Si l'on voit dominer dans sa philosophie l'uniformité du procédé, une tendance à tout résoudre logiquement, un besoin constant de se bien comprendre et d'être bien compris, une résistance raisonnée aux généralités synthétiques, aux hypothèses posées en axiomes, aux solutions par intuition, si partout se montrent la crainte du vague, l'amour de l'ordre, de l'évidence, et grâce à cette prétention de démonstration universelle, une doctrine souvent aride, un peu étroite, convaincante et insuffisante, qui saisit tout et n'épuise rien, simplifie souvent au risque d'atténuer, et s'empare de la raison sans s'égaler à la vérité, ne peut-on pas dire que ces caractères du génie et du système philosophiques d'Abélard rappellent ceux du génie national, et surtout dans la philosophie? Serons-nous exposé à trouver beaucoup d'incrédules en avançant que l'esprit français s'est toujours souvenu d'avoir été, dans sa laborieuse enfance, élevé sous l'austère discipline de la scolastique?
Le rôle que par la scolastique Abélard a joué dans la théologie, attesterait à lui seul que tout dans cette philosophie n'était pas formalité vaine, entrave méthodique pour la raison. C'est dans la théologie peut-être qu'il a le plus innové, non que ses opinions en elles-mêmes aient laissé beaucoup de traces; mais l'esprit qui les a dictées, le procédé par lequel il les a établies, les conséquences auxquelles elles devaient mener, tout appartient à ce qu'on pourrait appeler le mouvement libéral de l'esprit humain. C'est là une gloire réelle encore que périlleuse; la raison doit beaucoup à ces habiles gens que Leibnitz plaignait dans sa prudence et admirait dans son équité542. Abélard fit deux choses: il voulut rendre la théologie systématique, à l'exemple de la philosophie, en lui appliquant les formes de la dialectique, et par là il fut comme le Jean Damascène de son siècle. En même temps et par cette révolution dans la forme, il servit l'esprit général du rationalisme.
Il ébranla profondément la tyrannie de l'autorité tout en l'invoquant sans cesse, et comme il mit aux prises par des citations habilement recueillies et les Pères et les docteurs entre eux, il conduisit forcément les esprits à reconnaître l'arbitrage de la raison.
C'est par ces motifs et dans cette mesure que le génie d'Abélard peut mériter, soit comme éloge, soit comme blâme, le titre de génie révolutionnaire543. Ses doctrines le sont moins que sa méthode; le mouvement de son esprit est plus hardi que ses conclusions. Mais cependant celles-ci sont en général dans le sens de la liberté de penser, et si nous les résumons encore une fois dans leur ensemble, on reconnaîtra peut-être, mieux que dans nos analyses spéciales, combien sous les rapports de la religion et de la philosophie, elles concordent avec les idées modernes.

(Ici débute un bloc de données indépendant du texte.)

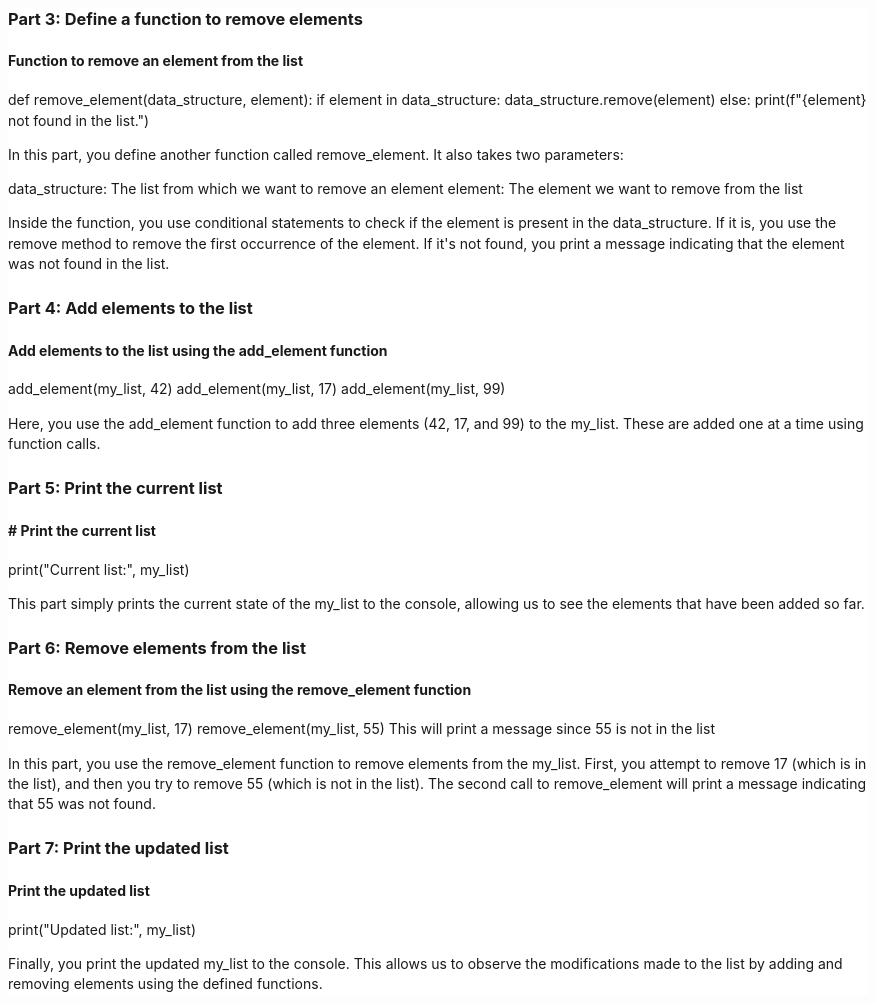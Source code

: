 ### Part 3: Define a function to remove elements

#### Function to remove an element from the list
def remove_element(data_structure, element):
    if element in data_structure:
        data_structure.remove(element)
    else:
        print(f"{element} not found in the list.")

In this part, you define another function called remove_element. It also takes two parameters:

data_structure: The list from which we want to remove an element
element: The element we want to remove from the list

Inside the function, you use conditional statements to check if the element is present in the data_structure. If it is, you use the remove method to remove the first occurrence of the element. If it's not found, you print a message indicating that the element was not found in the list.

### Part 4: Add elements to the list

#### Add elements to the list using the add_element function
add_element(my_list, 42)
add_element(my_list, 17)
add_element(my_list, 99)

Here, you use the add_element function to add three elements (42, 17, and 99) to the my_list. These are added one at a time using function calls.

### Part 5: Print the current list

#### # Print the current list
print("Current list:", my_list)

This part simply prints the current state of the my_list to the console, allowing us to see the elements that have been added so far.

### Part 6: Remove elements from the list

#### Remove an element from the list using the remove_element function
remove_element(my_list, 17)
remove_element(my_list, 55)   This will print a message since 55 is not in the list

In this part, you use the remove_element function to remove elements from the my_list. First, you attempt to remove 17 (which is in the list), and then you try to remove 55 (which is not in the list). The second call to remove_element will print a message indicating that 55 was not found.

### Part 7: Print the updated list

#### Print the updated list
print("Updated list:", my_list)

Finally, you print the updated my_list to the console. This allows us to observe the modifications made to the list by adding and removing elements using the defined functions.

Toute connaissance humaine est originaire des sens. La sensation donne naissance à l'idée ou conception. Dans la sensation, la sensibilité connaît par l'intermédiaire d'un organe. Dans la conception, l'intelligence connaît la nature de la chose perçue dans la sensation, ou représentée par l'imagination.
Mais l'intelligence n'a besoin ni de l'organe, ni même de la réalité sensible pour concevoir, car elle conçoit ce qui n'est pas sensible, le général, l'abstrait, l'invisible, l'impossible. Son mode d'action est le jugement; comme régulatrice de son action et d'elle-même, elle est la raison. Comme essence ou chose, elle est l'esprit.

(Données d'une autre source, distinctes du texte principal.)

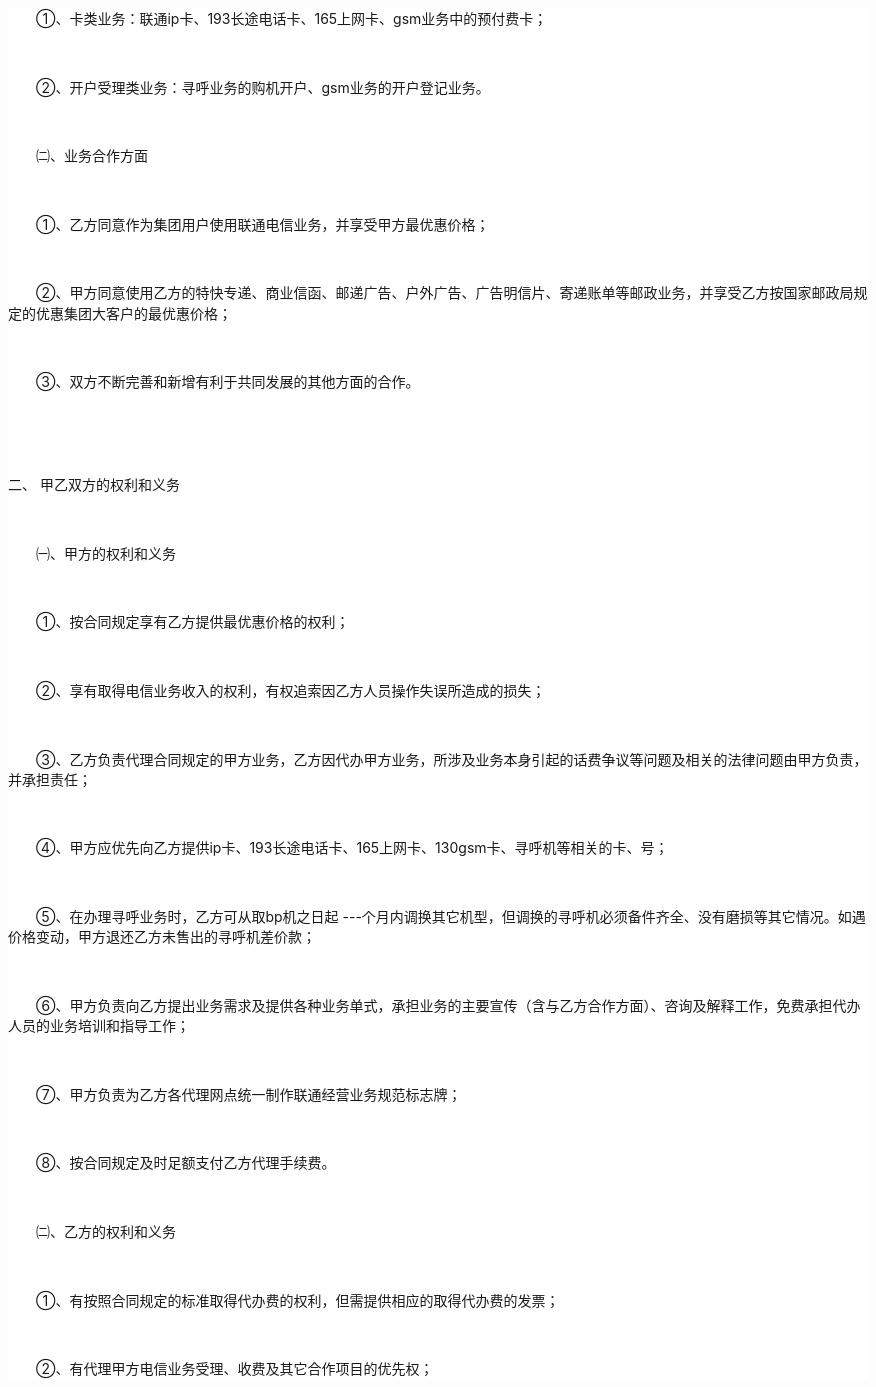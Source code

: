 　　①、卡类业务：联通ip卡、193长途电话卡、165上网卡、gsm业务中的预付费卡；

　　

　　②、开户受理类业务：寻呼业务的购机开户、gsm业务的开户登记业务。

　　

　　㈡、业务合作方面

　　

　　①、乙方同意作为集团用户使用联通电信业务，并享受甲方最优惠价格；

　　

　　②、甲方同意使用乙方的特快专递、商业信函、邮递广告、户外广告、广告明信片、寄递账单等邮政业务，并享受乙方按国家邮政局规定的优惠集团大客户的最优惠价格；

　　

　　③、双方不断完善和新增有利于共同发展的其他方面的合作。

　　

　　

二、
 甲乙双方的权利和义务

　　

　　㈠、甲方的权利和义务

　　

　　①、按合同规定享有乙方提供最优惠价格的权利；

　　

　　②、享有取得电信业务收入的权利，有权追索因乙方人员操作失误所造成的损失；

　　

　　③、乙方负责代理合同规定的甲方业务，乙方因代办甲方业务，所涉及业务本身引起的话费争议等问题及相关的法律问题由甲方负责，并承担责任；

　　

　　④、甲方应优先向乙方提供ip卡、193长途电话卡、165上网卡、130gsm卡、寻呼机等相关的卡、号；

　　

　　⑤、在办理寻呼业务时，乙方可从取bp机之日起 ---个月内调换其它机型，但调换的寻呼机必须备件齐全、没有磨损等其它情况。如遇价格变动，甲方退还乙方未售出的寻呼机差价款；

　　

　　⑥、甲方负责向乙方提出业务需求及提供各种业务单式，承担业务的主要宣传（含与乙方合作方面）、咨询及解释工作，免费承担代办人员的业务培训和指导工作；

　　

　　⑦、甲方负责为乙方各代理网点统一制作联通经营业务规范标志牌；

　　

　　⑧、按合同规定及时足额支付乙方代理手续费。

　　

　　㈡、乙方的权利和义务

　　

　　①、有按照合同规定的标准取得代办费的权利，但需提供相应的取得代办费的发票；

　　

　　②、有代理甲方电信业务受理、收费及其它合作项目的优先权；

L'esprit est dans l'âme ou plutôt il est l'âme en tant qu'intellective, rationnelle, pensante. L'âme est aussi végétative, sensitive, animatrice; c'est-à-dire qu'elle est nécessaire à la vie animale et à la vie organique. C'est elle qui souffre et qui jouit, qui veut et qui pèche, comme c'est elle qui perçoit et qui pense. Ce sont là en elle des fonctions plus encore que des parties. Il n'y a qu'une âme, substance simple, unité sans parties; elle est spirituelle.
C'est surtout comme spirituelle qu'elle est intelligence pure, c'est-à-dire libre des sens et de l'imagination, et par là analogue ou semblable à l'esprit divin; car Dieu n'a ni sens ni imagination. Son intelligence atteint tout directement, et contient tout simultanément. Par la méditation, par la contemplation, l'esprit de l'homme s'élève et s'assimile en quelque sorte à l'esprit de Dieu.

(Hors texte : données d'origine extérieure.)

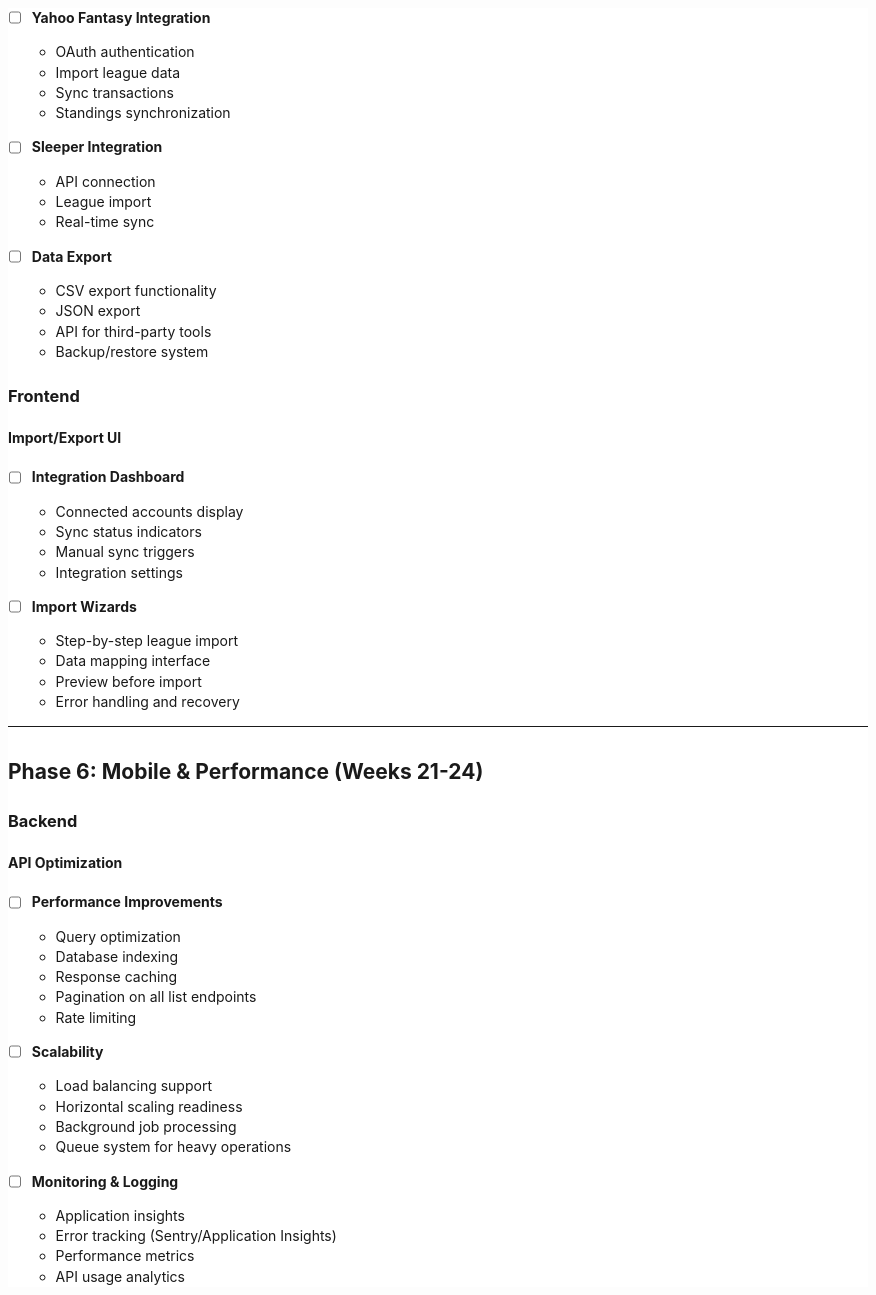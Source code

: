 - [ ] **Yahoo Fantasy Integration**
  - OAuth authentication
  - Import league data
  - Sync transactions
  - Standings synchronization

- [ ] **Sleeper Integration**
  - API connection
  - League import
  - Real-time sync

- [ ] **Data Export**
  - CSV export functionality
  - JSON export
  - API for third-party tools
  - Backup/restore system

### Frontend

#### Import/Export UI
- [ ] **Integration Dashboard**
  - Connected accounts display
  - Sync status indicators
  - Manual sync triggers
  - Integration settings

- [ ] **Import Wizards**
  - Step-by-step league import
  - Data mapping interface
  - Preview before import
  - Error handling and recovery

---

## Phase 6: Mobile & Performance (Weeks 21-24)

### Backend

#### API Optimization
- [ ] **Performance Improvements**
  - Query optimization
  - Database indexing
  - Response caching
  - Pagination on all list endpoints
  - Rate limiting

- [ ] **Scalability**
  - Load balancing support
  - Horizontal scaling readiness
  - Background job processing
  - Queue system for heavy operations

- [ ] **Monitoring & Logging**
  - Application insights
  - Error tracking (Sentry/Application Insights)
  - Performance metrics
  - API usage analytics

Comme intelligence agissant sous la forme du jugement, l'âme discerne et décide. Elle décide de l'action, elle discerne le bien et le mal. Elle est la volonté inséparable de la raison. La volonté est le choix de la raison. Le libre arbitre est le jugement libre.
L'homme ainsi fait a la perceptibilité de la discipline; il est capable de la science, toute science dépend d'une science supérieure, théorétique, qui la juge et qui remonte aux causes, qui est du ressort de la raison et non de l'expérience; c'est la philosophie. La philosophie, comme directrice de la science, comme guidant sa marche et déterminant ses formes, est un art, ou la dialectique; car la dialectique est l'art de la raison. La science des choses telles qu'elles sont, est la physique. La science de la nature des choses telle que nous la concevons, est la philosophie, qui se résout dans la dialectique; car en traitant des conditions et des règles de la raison, la dialectique traite de la substance, de la cause, de la matière et de la forme, du sujet et du mode, du tout et des parties, du genre et des espèces, c'est-à-dire qu'elle enseigne tout ce qui est abstrait et général dans les choses, et qui dans l'ordre réel est constitué en individus.
Ce qui existe réellement, physiquement, ce qui constitue l'individu ou l'être, c'est en général la matière et la forme. Il n'y a point de substance qui ne soit essence, et toute essence ou être est composée de matière et de forme; sa matière est ce dont elle est, sa forme est ce qui la fait ce qu'elle est. Ainsi la forme constitutive est essentielle. Elle est générique, lorsqu'elle transforme la catégorie en genre; spécifique, lorsqu'elle fait du genre une espèce; individuelle, lorsqu'elle distingue un individu de l'espèce. La forme est l'élément créateur, le moyen actuel de la création de l'être, ce qui le fait passer de la puissance à l'acte. Elle vient de Dieu.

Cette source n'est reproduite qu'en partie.